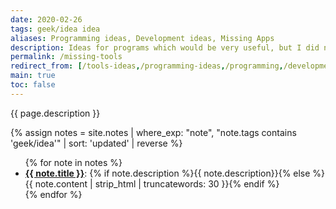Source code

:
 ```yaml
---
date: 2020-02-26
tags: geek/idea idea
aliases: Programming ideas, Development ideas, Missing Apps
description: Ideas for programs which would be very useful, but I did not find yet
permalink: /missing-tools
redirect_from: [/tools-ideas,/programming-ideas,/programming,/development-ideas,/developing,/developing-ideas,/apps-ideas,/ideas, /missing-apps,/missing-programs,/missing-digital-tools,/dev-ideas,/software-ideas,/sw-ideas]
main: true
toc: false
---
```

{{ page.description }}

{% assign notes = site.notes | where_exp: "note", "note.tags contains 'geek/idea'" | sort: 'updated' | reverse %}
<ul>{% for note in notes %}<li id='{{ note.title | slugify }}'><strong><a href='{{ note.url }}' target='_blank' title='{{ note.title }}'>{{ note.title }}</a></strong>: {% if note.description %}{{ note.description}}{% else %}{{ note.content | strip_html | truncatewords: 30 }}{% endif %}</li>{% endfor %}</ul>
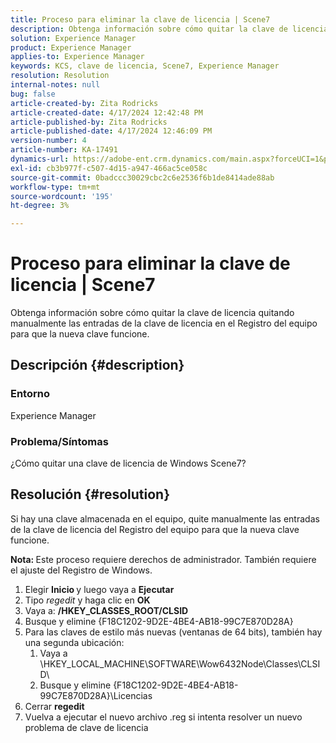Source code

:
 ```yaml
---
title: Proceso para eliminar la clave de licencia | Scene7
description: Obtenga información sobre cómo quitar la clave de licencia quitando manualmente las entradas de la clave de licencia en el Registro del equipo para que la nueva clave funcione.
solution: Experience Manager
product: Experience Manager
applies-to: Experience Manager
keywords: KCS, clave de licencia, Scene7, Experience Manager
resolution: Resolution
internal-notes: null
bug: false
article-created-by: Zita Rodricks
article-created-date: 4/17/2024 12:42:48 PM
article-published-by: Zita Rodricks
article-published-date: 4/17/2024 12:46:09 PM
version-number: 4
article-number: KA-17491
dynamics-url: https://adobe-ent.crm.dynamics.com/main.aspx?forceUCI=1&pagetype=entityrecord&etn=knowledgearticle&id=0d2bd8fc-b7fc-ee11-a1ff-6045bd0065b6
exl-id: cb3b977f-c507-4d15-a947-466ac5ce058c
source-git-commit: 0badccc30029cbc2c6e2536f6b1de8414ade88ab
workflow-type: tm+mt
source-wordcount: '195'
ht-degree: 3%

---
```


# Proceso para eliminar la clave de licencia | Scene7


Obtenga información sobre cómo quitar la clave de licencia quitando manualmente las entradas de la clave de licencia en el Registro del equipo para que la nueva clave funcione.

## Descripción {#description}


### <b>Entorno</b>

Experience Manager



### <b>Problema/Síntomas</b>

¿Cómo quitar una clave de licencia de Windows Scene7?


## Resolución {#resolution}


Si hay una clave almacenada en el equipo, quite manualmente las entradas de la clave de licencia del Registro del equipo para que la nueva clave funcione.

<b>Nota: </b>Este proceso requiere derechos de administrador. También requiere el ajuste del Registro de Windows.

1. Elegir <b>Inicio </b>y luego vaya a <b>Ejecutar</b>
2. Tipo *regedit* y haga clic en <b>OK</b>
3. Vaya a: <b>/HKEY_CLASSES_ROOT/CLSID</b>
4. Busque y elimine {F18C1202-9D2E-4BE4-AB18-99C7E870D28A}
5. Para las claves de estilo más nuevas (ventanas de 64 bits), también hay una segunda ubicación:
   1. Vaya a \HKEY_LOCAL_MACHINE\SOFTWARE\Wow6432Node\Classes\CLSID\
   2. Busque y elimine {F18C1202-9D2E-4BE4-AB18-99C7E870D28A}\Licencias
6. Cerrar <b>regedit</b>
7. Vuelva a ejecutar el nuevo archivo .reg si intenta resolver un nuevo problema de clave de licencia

• **About this exercise**
Show all lines in the records above that hold "main".

• **Exercise response**
main: true
dynamics-url: https://adobe-ent.crm.dynamics.com/main.aspx?forceUCI=1&pagetype=entityrecord&etn=knowledgearticle&id=0d2bd8fc-b7fc-ee11-a1ff-6045bd0065b6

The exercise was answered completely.